What the exercise asks
Please transcribe, exactly, the line that contains "Sử dụng tập" and every line after it to the end of the records, and nothing else.

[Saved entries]
--- START ---

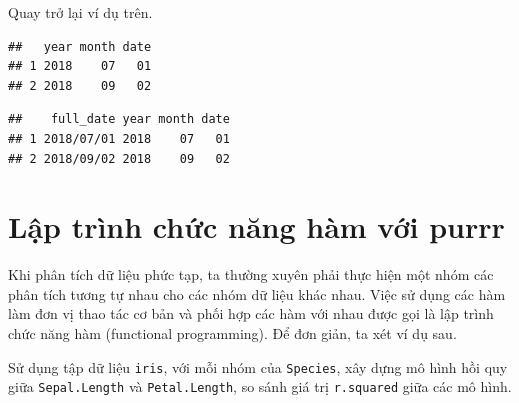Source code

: \documentclass[]{krantz}
\makeatletter
\newenvironment{Shaded}{\begin{snugshade}}{\end{snugshade}}
\newcommand{\CommentTok}[1]{\textcolor[rgb]{0.37,0.37,0.37}{\textit{#1}}}
\newcommand{\DataTypeTok}[1]{\textcolor[rgb]{0.27,0.27,0.27}{#1}}
\newcommand{\DecValTok}[1]{\textcolor[rgb]{0.06,0.06,0.06}{#1}}
\newcommand{\KeywordTok}[1]{\textcolor[rgb]{0.27,0.27,0.27}{\textbf{#1}}}
\newcommand{\NormalTok}[1]{#1}
\newcommand{\OperatorTok}[1]{\textcolor[rgb]{0.43,0.43,0.43}{\textbf{#1}}}
\newcommand{\StringTok}[1]{\textcolor[rgb]{0.5,0.5,0.5}{#1}}
\newenvironment{kframe}{%
\medskip{}
\setlength{\fboxsep}{.8em}
 \def\at@end@of@kframe{}%
 \ifinner\ifhmode%
  \def\at@end@of@kframe{\end{minipage}}%
  \begin{minipage}{\columnwidth}%
 \fi\fi%
 \def\FrameCommand##1{\hskip\@totalleftmargin \hskip-\fboxsep
 \colorbox{shadecolor}{##1}\hskip-\fboxsep
     \hskip-\linewidth \hskip-\@totalleftmargin \hskip\columnwidth}%
 \MakeFramed {\advance\hsize-\width
   \@totalleftmargin\z@ \linewidth\hsize
   \@setminipage}}%
 {\par\unskip\endMakeFramed%
 \at@end@of@kframe}
\renewenvironment{Shaded}{\begin{kframe}}{\end{kframe}}
\renewenvironment{Shaded}{\begin{snugshade}}{\end{snugshade}}
\renewcommand{\CommentTok}[1]{\textcolor[rgb]{0.56,0.35,0.01}{\textit{#1}}}
\renewcommand{\DataTypeTok}[1]{\textcolor[rgb]{0.13,0.29,0.53}{#1}}
\renewcommand{\DecValTok}[1]{\textcolor[rgb]{0.00,0.00,0.81}{#1}}
\renewcommand{\KeywordTok}[1]{\textcolor[rgb]{0.13,0.29,0.53}{\textbf{#1}}}
\renewcommand{\NormalTok}[1]{#1}
\renewcommand{\OperatorTok}[1]{\textcolor[rgb]{0.81,0.36,0.00}{\textbf{#1}}}
\renewcommand{\StringTok}[1]{\textcolor[rgb]{0.31,0.60,0.02}{#1}}
\theoremstyle{definition}
\theoremstyle{definition}
\theoremstyle{definition}
\theoremstyle{remark}
\makeatother
\begin{document}
Quay trở lại ví dụ trên.

\begin{Shaded}
\end{Shaded}

\begin{verbatim}
##   year month date
## 1 2018    07   01
## 2 2018    09   02
\end{verbatim}

\begin{Shaded}
\end{Shaded}

\begin{verbatim}
##    full_date year month date
## 1 2018/07/01 2018    07   01
## 2 2018/09/02 2018    09   02
\end{verbatim}

\hypertarget{lp-trinh-chc-nang-ham-vi-purrr}{%
\chapter{Lập trình chức năng hàm với
purrr}\label{lp-trinh-chc-nang-ham-vi-purrr}}

Khi phân tích dữ liệu phức tạp, ta thường xuyên phải thực hiện một nhóm
các phân tích tương tự nhau cho các nhóm dữ liệu khác nhau. Việc sử dụng
các hàm làm đơn vị thao tác cơ bản và phối hợp các hàm với nhau được gọi
là lập trình chức năng hàm (functional programming). Để đơn giản, ta xét
ví dụ sau.

Sử dụng tập dữ liệu \texttt{iris}, với mỗi nhóm của \texttt{Species},
xây dựng mô hình hồi quy giữa \texttt{Sepal.Length} và
\texttt{Petal.Length}, so sánh giá trị \texttt{r.squared} giữa các mô
hình.
\end{document}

--- END ---

Answer box
Sử dụng tập dữ liệu \texttt{iris}, với mỗi nhóm của \texttt{Species},
xây dựng mô hình hồi quy giữa \texttt{Sepal.Length} và
\texttt{Petal.Length}, so sánh giá trị \texttt{r.squared} giữa các mô
hình.
\end{document}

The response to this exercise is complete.